La Mayordomía es una tradición que existe desde antes de la Colonia. Las fiestas patronales requieren amplios preparativos por lo menos un año antes y es el mayordomo, carguero o cófrade (nombre que recibe según la región) el que patrocina y encabeza dichos festejos, recibe la encomienda y asume, públicamente, su responsabilidad en la coordinación de los trabajos preparatorios; al término de la fiesta, hace entrega de esta responsabilidad a su sucesor. 

Sus funciones varían según la comunidad y la fastuosidad de la celebración. Sin embargo se puede decir, en términos generales, que le corresponde realizar ciertos rezos y cambiar las flores del Santo durante todo el año; por lo que toca a la fiesta, debe cubrir los gastos en que incurran sus auxiliares, pagar a los músicos, alimentar a los danzantes, a los compañeros “cargueros” de otros Santos y autoridades, en fin, atender a todos los participantes. Debe también obsequiar el adorno del interior de la iglesia, atrio, calles y debe proporcionar velas, incienso y los juegos pirotécnicos. 

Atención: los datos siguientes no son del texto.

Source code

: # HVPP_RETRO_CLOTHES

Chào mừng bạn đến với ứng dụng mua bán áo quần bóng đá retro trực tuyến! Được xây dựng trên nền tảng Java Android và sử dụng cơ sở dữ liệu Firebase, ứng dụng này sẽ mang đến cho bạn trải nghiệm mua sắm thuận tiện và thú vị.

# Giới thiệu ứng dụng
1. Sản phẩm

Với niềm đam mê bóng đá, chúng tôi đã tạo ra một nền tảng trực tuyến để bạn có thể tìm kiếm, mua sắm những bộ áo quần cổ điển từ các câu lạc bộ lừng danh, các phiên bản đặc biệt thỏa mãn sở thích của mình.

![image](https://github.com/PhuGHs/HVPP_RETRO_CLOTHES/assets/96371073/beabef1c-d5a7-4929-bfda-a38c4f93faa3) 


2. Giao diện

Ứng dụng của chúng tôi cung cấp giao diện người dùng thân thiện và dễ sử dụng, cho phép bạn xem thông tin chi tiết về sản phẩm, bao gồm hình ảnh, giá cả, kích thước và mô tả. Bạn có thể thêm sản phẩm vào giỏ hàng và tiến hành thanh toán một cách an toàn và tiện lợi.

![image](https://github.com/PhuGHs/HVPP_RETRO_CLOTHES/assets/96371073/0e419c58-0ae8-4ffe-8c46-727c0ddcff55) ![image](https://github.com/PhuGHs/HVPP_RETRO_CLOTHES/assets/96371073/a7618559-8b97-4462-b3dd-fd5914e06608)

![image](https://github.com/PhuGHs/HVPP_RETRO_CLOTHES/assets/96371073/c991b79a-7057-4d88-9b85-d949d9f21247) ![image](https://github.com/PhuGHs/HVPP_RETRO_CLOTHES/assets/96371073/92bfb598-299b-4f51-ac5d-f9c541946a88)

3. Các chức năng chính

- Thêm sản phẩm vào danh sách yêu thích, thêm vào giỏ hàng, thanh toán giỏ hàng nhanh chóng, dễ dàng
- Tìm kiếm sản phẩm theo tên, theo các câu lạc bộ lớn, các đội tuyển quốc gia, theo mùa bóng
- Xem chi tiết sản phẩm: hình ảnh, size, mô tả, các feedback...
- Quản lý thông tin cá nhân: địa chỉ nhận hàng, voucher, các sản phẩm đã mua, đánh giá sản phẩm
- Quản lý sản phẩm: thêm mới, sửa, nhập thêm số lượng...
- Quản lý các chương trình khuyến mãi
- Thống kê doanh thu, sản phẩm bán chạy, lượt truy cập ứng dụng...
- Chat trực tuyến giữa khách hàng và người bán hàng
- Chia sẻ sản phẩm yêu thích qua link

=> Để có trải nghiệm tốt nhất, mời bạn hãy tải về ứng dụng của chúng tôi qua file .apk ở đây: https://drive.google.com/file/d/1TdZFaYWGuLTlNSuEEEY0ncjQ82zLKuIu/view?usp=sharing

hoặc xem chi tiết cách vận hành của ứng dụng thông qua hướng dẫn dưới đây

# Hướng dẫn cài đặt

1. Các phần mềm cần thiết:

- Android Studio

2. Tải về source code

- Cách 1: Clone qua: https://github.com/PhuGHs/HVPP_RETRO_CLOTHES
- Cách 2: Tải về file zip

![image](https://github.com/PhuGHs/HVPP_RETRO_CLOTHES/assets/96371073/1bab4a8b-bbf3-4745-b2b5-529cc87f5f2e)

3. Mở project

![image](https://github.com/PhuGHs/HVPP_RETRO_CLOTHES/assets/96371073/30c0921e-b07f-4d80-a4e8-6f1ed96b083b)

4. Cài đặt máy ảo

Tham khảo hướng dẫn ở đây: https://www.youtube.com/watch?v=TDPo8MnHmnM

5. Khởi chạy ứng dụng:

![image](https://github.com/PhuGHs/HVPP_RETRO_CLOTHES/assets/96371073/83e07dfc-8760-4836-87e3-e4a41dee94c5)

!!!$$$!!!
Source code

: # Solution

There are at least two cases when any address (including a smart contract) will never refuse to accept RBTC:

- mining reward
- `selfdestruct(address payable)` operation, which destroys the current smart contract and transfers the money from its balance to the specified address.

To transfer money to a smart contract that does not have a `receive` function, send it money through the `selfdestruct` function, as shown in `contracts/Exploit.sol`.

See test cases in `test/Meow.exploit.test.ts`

En las comunidades campesinas e indígenas o en los barrios o cofradías gremiales, todo varón anhela la mayordomía ya que, con ello, se ganará el respeto del grupo social, lo cual le permitirá en el futuro participar en las grandes decisiones del pueblo. Desde la perspectiva religiosa, ese prestigio se traduce en la activa participación del individuo en un auténtico servicio a la comunidad y, así, evitar la destrucción de la misma por causa de la ira de algún Santo. 

Para que alguna persona ocupe el cargo de mayordomo del Santo Patrón o Patrona, es necesario que durante muchos años vaya asumiendo una serie de cargos que van de menor a mayor importancia y que se combinan en una estructura político-religiosa. 

Esta estructura se creó durante la Colonia, y si bien tomó algunos elementos de las esferas teocráticas prehispánicas, como el de aportar trabajo gratuito para emular a las deidades que “cargan” el peso del tiempo (el año), o las que cuidan “el atado o el bulto de años”, sirvió para que los españoles obtuvieran mejores rendimientos en el sistema tributario -que hábilmente tomaron de los aztecas- y para disimular la virtual esclavitud a la que habían sometido a los indios. Tanto las autoridades coloniales civiles como las religiosas se valieron de la tributación para sostenerse, sólo que en cada esfera adoptaron un nombre diferente. 

Para el caso que nos ocupa, en el siglo XVI los frailes crearon las hermandades, congregaciones o cofradías, a través de las cuales recibían las limosnas y el diezmo que debía cubrir sus visitas y servicios. De igual manera, multiplicaron los cultos y las fiestas para poder así aumentar sus ingresos. 

Las mayordomías han sobrevivido a la iglesia institucionalizada, a la Independencia, a las Leyes de Reforma y a la Revolución misma, pues las comunidades se apropiaron de ellas, dejaron de pagar tributo a “otros” y las enarbolaron como un símbolo de resistencia cultural y como un espacio para el alimento espiritual.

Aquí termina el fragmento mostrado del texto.